# Schirrmacher's alternate interpretation of 1. Cor 11,2-16



## Zimon (Dec 22, 2010)

Hello!
I somehow got to read an alternate translation and interpretation of 1. Corinthians 11,2-6 by Thomas Schirrmacher who (as far as I know) also published a book on this issue.
I wanted to ask you..
..if you know his argumentation?
..if so, if you think it is a possible reading or heretical?
And if you never heard of this, please let me know, I could try to translate a tract on it into English language so that we can discuss this issue here. I did not do so yet, because I thought it might be already well known here, but I will if this should not be the case.
The main result of his exegitical work is the following:
In 1.Cor 11,2-6 Paul does not promote, but _fight_ against the "pagan", (and already existing) practice of covering the head with a veil in church (for women).
I would really like to discuss this here for I think it is an interesting topic.
Thanks
Simon

Edit: I posted this in the Lifestyle forum because I thought the reading has consequences for Christian lifestyle, if some moderator think this fits better to exegetical things, just move it if you like


----------



## au5t1n (Dec 22, 2010)

Zimon said:


> The main result of his exegitical work is the following:
> In 1.Cor 11,2-6 Paul does not promote, but _fight_ against the "pagan", (and already existing) practice of covering the head with a veil in church (for women).


 
This strikes against the perspicuity of Scripture.


----------



## Zimon (Dec 22, 2010)

Well it does strike against the perspicuity of the common used translations indeed, thats why Schirrmacher did a new translation from the Greek original text of this passage, contained in the tract I mentioned.

If the alternate translation is not known here (which is my first impression), I will begin to translate the tract this evening, so that we can discuss the consistency of its argumentation together.

Edit: Okay, I finally translated a part of the tract... It wasnt that easy so please honor my work and at least read it  I know it might sound very strange in some passages but i did my best. So please let me know what you think about it and do not only say "well this is the first time I hear something like this so it has to be wrong" (This was the reaction I sometimes got in former discussions)



*Introduction*
Theses extracted from the book Thomas Schirrmacher; Paulus im Kampf gegen den Schleier: Eine alternative Sicht von 1. Korinther 11,2-6; Biblia et symbiotica 4. Verlag für Kultur und Wissenschaft: Bonn 1993

The main thesis of this article is, that the Corinthians misinterpretated the biblical (and so true) teaching that the man is the head of the woman (1.Cor 11,3) and thought that the woman has to cover her head with a veil while praying (1.Cor 11,4-6), that it was forbidden for a man to cover his head during prayer (1. Cor 11,7) and that the wife was created for her husband, but the husband was not created for his wife (1. Kor 11,8-9). According to this thesis, Paul first presents the position of the Corinthians, then shows how absurd it is (1. Cor 11,4-9), rejects it (1. Cor 11,10-15) and finally explains why the headcovering does not belong to the necessary practices of the churches of God. Whoever teaches the (biblical) differences between the duties and tasks between men and women (1. Cor 11,3) must not forget how important women are for men and that the „man without woman“ (1. Cor 11,11) is as as little as the other way round.

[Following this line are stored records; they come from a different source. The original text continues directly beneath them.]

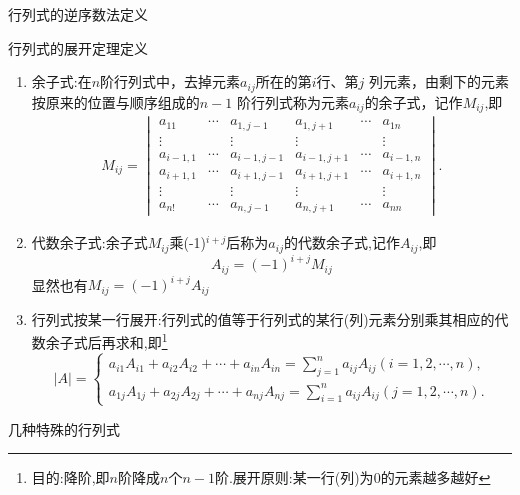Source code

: \documentclass[8pt a4paper, oneside, UTF8]{ctexbook}
\begin{document}
\begin{sloppypar}
\begin{defn}{行列式的逆序数法定义}{}
    \end{defn}
    \begin{defn}{行列式的展开定理定义}{}
        \begin{enumerate}
            \item 余子式:在$n$阶行列式中，去掉元素$a_{ij}$所在的第$i$行、第$j$ 列元素，由剩下的元素按原来的位置与顺序组成的$n-1$ 阶行列式称为元素$a_{ij}$的余子式，记作$M_{ij}$,即
                  $$
                      \begin{gathered}M_{ij}=\begin{vmatrix}a_{11}&\cdots&a_{1,j-1}&a_{1,j+1}&\cdots&a_{1n}\\\vdots&&\vdots&\vdots&&\vdots\\a_{i-1,1}&\cdots&a_{i-1,j-1}&a_{i-1,j+1}&\cdots&a_{i-1,n}\\a_{i+1,1}&\cdots&a_{i+1,j-1}&a_{i+1,j+1}&\cdots&a_{i+1,n}\\\vdots&&\vdots&\vdots&&\vdots\\a_{n!}&\cdots&a_{n,j-1}&a_{n,j+1}&\cdots&a_{nn}\end{vmatrix}.\end{gathered}
                  $$
            \item 代数余子式:余子式$M_{ij}$乘(-1)$^{i+j}$后称为$a_{ij}$的代数余子式,记作$A_{ij}$,即$$A_{ij}=(-1)^{i+j}M_{ij}$$显然也有$M_{ij}=(-1)^{i+j}A_{ij}$
            \item 行列式按某一行展开:行列式的值等于行列式的某行(列)元素分别乘其相应的代数余子式后再求和,即\footnote{目的:降阶,即$n$阶降成$n$个$n-1$阶.展开原则:某一行(列)为$0$的元素越多越好}
                  $$
                      |A|=\begin{cases}a_{i1}A_{i1}+a_{i2}A_{i2}+\cdots+a_{in}A_{in}=\sum_{j=1}^{n}a_{ij}A_{ij}\left(i=1,2,\cdots,n\right),\\a_{1j}A_{1j}+a_{2j}A_{2j}+\cdots+a_{nj}A_{nj}=\sum_{i=1}^{n}a_{ij}A_{ij}\left(j=1,2,\cdots,n\right).\end{cases}
                  $$
        \end{enumerate}
    \end{defn}
    \begin{criterion}{几种特殊的行列式}{}
        \begin{enumerate}

\end{enumerate}
\end{criterion}
\end{sloppypar}
\end{document}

*Alternate translation of the Greek text:*
2 I praise you for remembering me in everything and for holding to the teachings, just as I passed them on to you
3 Now I want you to know that the head of every man is Christ, and the head of the woman is man, and the head of Christ is God. 

(But now you thought: ) 

_4 Every man who prays or prophesies with his head covered dishonours his head.
5 And every woman who prays or prophesies with her head uncovered dishonours her head - it is just as though her head were shaved.
6 If a woman does not cover her head, she should have her hair cut off; and if it is a disgrace for a woman to have her hair cut or shaved off, she should cover her head.
7 A man ought not to cover his head, since he is the image and glory of God; but the woman is the glory of man.
8 For man did not come from woman, but woman from man;
9 neither was man created for woman, but woman for man._

10 For this reason, and because of the angels,(you shall know that) the woman ought to have power of attorney on her head.
11 Because in the Lord, woman is not independent of man, nor is man independent of woman.
12 For as woman came from man, so also man is born of woman. But everything comes from God.
13 Judge for yourselves! It is proper for a woman to pray to God with her head uncovered.
14 The very nature of things teach you not that if a man has long hair, it is a disgrace to him,
15 but that if a woman has long hair, it is her glory. Long hair is given to her instead of a veil.
16 If anyone wants to argue about this: we do not have this practice - nor do the churches of God.

*Theses*
1. The whole text does not really mention what this „practice“ really is. Only in V15 something concrete is mentioned, namely „a veil“. The modern headscarf did not exist in this form at this time. If it is really about a piece of clothing, than it cannot be a headscarf but a veil or some kind of a wrap. This gets even more possible if the word in V4 is literally translated with „something hanging down from the head“. This could refer to the practice of wearing a veil in the jewish-oriental culture. The text does not say clearly what is exactly covered with this „veil“ but it can be guessed that it covered more than just the top of the head.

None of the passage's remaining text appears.